Georgina Adam sums up the action in Hong Kong which was stronger than expected but still down from previous years. Sotheby’s came through well, managing their sales to a 85% sell through rate, including some stand out sales like the Gutai group:
works from the Japanese avant-garde “Gutai” group, from the collection of its co-founder Yoshihara Jiro, did extremely well. The 22 works all found buyers and made a total of HK$26.7m (US$3.4m).

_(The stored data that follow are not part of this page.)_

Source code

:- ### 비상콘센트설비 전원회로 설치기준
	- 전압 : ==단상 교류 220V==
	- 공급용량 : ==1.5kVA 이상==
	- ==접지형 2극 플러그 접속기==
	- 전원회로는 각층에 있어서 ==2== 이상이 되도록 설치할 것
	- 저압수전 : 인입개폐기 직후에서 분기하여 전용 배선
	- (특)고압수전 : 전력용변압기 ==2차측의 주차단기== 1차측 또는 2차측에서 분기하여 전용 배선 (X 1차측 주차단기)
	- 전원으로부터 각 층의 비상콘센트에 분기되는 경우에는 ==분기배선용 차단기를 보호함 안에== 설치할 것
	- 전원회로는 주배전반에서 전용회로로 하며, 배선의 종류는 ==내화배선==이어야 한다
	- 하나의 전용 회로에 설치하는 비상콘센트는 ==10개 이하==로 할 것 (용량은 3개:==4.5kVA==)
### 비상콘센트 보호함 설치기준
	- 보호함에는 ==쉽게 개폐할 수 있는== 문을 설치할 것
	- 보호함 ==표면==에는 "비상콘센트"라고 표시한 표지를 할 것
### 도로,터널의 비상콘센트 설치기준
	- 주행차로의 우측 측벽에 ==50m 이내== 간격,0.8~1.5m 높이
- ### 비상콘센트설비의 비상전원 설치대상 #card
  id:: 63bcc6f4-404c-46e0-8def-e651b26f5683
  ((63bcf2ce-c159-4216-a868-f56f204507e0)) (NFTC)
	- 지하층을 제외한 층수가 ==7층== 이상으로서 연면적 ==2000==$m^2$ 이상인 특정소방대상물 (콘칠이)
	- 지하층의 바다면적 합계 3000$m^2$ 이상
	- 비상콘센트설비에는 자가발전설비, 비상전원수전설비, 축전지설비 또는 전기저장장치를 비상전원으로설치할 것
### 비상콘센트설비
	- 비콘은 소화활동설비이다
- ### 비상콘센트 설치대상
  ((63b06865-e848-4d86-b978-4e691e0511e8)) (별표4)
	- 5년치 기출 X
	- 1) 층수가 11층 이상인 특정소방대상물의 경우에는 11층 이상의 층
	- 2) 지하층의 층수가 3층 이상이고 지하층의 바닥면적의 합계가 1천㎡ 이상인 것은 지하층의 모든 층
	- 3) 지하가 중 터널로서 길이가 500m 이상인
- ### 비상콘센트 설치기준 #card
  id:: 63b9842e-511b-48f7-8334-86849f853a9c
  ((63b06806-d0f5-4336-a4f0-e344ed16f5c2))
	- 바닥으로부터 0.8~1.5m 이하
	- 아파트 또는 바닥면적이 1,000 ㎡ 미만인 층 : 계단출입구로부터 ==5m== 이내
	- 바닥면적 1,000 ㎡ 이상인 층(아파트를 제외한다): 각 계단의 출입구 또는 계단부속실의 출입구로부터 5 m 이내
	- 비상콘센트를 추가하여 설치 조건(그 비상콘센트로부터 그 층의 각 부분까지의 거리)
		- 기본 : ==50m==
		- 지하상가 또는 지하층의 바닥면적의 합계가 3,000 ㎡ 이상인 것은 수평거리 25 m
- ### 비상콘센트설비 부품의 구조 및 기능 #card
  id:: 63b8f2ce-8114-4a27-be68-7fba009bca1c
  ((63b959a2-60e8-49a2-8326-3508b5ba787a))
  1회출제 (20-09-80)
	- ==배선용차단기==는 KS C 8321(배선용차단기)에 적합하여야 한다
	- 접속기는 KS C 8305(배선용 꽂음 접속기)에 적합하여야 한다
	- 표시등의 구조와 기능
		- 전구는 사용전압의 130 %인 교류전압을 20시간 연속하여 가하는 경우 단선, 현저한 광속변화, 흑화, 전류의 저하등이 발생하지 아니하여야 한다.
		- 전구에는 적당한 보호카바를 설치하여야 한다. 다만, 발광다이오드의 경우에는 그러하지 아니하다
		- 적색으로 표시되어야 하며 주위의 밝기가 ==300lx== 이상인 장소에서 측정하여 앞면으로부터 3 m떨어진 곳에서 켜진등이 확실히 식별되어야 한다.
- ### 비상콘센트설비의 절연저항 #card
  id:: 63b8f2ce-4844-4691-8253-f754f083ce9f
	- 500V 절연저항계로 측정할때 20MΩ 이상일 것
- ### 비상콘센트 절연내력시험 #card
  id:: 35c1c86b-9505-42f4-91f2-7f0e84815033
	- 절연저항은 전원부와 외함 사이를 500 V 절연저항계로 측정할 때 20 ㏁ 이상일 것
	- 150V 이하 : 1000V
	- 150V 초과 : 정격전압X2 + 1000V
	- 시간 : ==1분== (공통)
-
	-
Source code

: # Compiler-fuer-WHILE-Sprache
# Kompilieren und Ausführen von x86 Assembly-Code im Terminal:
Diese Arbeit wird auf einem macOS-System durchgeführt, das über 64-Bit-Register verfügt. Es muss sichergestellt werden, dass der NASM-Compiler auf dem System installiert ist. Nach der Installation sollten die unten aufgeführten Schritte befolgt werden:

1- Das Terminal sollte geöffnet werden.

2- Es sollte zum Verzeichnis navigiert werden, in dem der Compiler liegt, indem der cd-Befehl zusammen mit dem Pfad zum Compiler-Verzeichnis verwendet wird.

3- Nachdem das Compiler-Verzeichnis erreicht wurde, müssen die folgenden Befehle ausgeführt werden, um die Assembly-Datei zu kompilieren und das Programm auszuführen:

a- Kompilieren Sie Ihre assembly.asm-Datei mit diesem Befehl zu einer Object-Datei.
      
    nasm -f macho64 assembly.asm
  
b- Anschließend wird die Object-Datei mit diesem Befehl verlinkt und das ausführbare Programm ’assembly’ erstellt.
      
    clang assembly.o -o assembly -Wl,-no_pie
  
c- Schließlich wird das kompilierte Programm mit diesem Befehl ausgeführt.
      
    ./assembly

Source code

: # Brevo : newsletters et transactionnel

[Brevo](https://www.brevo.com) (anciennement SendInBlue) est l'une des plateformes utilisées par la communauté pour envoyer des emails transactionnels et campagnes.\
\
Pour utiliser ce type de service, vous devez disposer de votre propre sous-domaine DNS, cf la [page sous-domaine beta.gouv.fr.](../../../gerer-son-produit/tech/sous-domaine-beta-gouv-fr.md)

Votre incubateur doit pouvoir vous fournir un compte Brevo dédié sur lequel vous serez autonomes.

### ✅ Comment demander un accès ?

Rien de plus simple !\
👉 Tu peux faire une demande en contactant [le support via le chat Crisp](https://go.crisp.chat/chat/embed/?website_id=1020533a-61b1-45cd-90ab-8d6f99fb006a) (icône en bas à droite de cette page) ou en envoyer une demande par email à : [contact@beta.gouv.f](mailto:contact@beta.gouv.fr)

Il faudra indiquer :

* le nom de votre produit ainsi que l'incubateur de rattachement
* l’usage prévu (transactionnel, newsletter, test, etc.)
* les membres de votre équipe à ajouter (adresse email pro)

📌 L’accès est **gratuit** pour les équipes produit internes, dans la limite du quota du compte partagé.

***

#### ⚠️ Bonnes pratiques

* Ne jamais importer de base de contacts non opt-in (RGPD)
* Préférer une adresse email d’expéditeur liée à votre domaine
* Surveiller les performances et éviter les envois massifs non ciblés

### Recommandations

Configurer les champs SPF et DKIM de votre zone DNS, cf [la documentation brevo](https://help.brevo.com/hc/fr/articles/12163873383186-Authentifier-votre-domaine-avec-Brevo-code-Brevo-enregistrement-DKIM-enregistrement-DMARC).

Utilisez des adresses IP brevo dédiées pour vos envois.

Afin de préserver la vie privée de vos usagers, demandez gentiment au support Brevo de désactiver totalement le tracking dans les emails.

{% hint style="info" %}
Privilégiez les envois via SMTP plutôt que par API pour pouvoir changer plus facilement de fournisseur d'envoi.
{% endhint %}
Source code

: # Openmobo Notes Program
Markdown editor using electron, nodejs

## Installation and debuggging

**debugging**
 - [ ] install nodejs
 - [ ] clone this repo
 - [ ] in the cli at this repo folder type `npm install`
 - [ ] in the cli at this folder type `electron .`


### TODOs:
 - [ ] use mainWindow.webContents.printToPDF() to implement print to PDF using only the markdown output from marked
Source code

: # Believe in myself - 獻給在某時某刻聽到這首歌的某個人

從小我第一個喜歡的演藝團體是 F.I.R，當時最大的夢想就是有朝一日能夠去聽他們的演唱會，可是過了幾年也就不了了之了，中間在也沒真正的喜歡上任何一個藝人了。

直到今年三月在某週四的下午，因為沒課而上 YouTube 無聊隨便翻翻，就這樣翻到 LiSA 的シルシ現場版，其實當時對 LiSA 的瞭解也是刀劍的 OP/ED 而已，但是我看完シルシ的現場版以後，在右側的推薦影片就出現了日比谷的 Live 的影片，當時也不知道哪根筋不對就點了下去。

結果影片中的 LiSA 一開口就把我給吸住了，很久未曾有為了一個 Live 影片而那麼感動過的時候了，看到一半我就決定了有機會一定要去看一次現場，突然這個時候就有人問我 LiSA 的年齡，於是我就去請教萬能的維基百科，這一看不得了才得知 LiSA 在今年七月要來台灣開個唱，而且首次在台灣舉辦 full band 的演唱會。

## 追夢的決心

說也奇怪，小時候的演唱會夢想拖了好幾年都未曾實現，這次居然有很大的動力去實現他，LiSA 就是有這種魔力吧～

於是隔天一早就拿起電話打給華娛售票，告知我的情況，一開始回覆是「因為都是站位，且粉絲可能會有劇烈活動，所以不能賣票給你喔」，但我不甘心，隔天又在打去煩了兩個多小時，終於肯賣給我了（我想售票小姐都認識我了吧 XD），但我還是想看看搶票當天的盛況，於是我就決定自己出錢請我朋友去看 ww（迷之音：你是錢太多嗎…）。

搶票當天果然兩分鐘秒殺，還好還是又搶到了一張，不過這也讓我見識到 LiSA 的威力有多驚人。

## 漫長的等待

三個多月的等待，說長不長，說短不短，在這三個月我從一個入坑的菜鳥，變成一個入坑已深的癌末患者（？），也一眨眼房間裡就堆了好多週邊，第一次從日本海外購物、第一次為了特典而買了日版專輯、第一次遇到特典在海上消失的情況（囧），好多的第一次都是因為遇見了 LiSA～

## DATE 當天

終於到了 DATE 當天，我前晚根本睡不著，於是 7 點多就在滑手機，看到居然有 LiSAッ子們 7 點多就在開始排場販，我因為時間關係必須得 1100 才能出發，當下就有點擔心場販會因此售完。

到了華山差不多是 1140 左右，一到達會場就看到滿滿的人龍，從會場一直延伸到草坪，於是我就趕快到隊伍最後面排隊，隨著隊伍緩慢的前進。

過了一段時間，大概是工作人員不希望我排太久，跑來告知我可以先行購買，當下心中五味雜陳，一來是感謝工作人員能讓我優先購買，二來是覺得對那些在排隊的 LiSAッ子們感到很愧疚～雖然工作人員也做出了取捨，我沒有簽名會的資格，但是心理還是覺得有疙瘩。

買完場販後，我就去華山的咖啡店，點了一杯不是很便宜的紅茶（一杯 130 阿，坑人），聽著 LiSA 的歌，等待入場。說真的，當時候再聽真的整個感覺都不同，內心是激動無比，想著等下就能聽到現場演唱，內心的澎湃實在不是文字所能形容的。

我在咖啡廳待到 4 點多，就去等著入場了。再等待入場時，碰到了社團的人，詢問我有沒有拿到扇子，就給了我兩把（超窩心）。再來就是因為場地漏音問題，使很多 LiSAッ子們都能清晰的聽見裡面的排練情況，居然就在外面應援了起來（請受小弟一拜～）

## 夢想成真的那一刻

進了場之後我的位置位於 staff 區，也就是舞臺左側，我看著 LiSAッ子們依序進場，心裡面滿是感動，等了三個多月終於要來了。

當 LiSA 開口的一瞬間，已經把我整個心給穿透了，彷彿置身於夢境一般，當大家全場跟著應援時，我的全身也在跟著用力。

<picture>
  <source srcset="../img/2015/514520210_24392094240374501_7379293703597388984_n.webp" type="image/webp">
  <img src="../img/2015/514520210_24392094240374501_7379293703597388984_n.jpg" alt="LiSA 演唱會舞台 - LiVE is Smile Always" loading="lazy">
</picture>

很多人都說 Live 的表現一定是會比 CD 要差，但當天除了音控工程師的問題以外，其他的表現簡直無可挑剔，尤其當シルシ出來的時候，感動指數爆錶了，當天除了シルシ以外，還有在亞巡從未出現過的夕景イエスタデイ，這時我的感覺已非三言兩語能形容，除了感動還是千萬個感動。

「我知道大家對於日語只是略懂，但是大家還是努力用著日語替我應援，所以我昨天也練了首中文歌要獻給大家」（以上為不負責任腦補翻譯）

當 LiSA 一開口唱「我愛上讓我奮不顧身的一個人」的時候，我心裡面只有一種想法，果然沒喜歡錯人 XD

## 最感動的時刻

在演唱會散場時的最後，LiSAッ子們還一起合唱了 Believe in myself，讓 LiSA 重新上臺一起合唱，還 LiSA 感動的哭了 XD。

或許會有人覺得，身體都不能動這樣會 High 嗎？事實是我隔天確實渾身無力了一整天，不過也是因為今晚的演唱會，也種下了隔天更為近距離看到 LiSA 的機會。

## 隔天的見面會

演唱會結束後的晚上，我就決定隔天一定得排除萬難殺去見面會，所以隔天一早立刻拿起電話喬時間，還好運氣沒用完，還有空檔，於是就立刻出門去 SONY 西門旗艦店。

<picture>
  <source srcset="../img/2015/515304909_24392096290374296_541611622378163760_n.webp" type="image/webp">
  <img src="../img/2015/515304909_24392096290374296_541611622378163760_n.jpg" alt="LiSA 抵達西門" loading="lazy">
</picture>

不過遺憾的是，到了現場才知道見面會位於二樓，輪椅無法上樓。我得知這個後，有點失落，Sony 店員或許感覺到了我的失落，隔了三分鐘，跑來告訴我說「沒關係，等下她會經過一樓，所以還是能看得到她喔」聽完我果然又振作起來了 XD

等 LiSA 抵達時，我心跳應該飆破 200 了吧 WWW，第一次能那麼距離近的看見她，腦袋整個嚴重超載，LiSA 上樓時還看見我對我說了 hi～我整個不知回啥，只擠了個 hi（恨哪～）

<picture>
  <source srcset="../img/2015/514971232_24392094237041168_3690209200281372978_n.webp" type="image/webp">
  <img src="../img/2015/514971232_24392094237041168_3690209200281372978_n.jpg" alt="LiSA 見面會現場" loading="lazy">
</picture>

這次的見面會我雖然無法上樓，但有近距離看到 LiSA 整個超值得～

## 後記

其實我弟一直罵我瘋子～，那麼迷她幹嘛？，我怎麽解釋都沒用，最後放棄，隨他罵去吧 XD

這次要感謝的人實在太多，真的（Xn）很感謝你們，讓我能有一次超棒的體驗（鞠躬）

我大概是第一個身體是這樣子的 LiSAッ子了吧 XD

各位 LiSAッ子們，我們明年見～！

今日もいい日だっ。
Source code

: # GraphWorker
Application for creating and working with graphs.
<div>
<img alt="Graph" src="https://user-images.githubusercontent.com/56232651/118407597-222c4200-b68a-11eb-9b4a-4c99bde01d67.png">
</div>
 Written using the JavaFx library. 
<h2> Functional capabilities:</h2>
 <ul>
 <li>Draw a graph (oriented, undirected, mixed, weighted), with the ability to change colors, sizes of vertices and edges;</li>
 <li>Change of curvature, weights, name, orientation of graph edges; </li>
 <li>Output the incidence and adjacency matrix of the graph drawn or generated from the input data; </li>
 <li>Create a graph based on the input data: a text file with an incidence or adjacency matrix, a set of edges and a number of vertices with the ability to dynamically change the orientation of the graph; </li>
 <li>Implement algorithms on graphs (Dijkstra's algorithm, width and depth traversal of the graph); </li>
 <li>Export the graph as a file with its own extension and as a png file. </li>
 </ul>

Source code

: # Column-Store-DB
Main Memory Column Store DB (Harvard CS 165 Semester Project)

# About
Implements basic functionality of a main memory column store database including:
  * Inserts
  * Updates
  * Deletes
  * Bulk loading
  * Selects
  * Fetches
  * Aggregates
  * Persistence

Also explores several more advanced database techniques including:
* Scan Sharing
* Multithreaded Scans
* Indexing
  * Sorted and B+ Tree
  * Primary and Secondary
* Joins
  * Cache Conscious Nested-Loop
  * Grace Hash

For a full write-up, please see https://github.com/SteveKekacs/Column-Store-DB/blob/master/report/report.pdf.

Other houses looking to get a foothold in Asia had mixed results. But the real winner was Hong Kong which remains the acknowledged center of the art trade in Asia:
Artcurial was also relieved by the result of its inaugural sale in the territory, which while coming in slightly under expectations at HK$63m (US$8.2m), saw a Tintin comic strip by Hergé, “The Blue Lotus” (1936) make HK$9.6m (US$1.25m) in a mixed sale that was headed by a 1961 Mercedes-Benz Roadster. Curiously, six of the top ten lots went to European buyers.
But Bonhams had a really rocky ride with its inaugural modern and contemporary art sale in Hong Kong. Of the 88 lots offered, only 36 found buyers, giving a punishing buy-in rate of 48 per cent, and a sale total of about HK$20m (US$2.5m), a far cry from the pre-sale estimate of HK$40m-HK$60m. The top lot, Cai Guo-Qiang’s “Escalator: Explosion Project for Centre Pompidou” (2003), estimated at US$1.2m-US$1.9m, crashed out, although an alluring Romualdo Locatelli nude did make HK$7.2m. “It was a tough first sale,” admitted Magnus Renfrew of Bonhams, “particularly for the mid-range material.”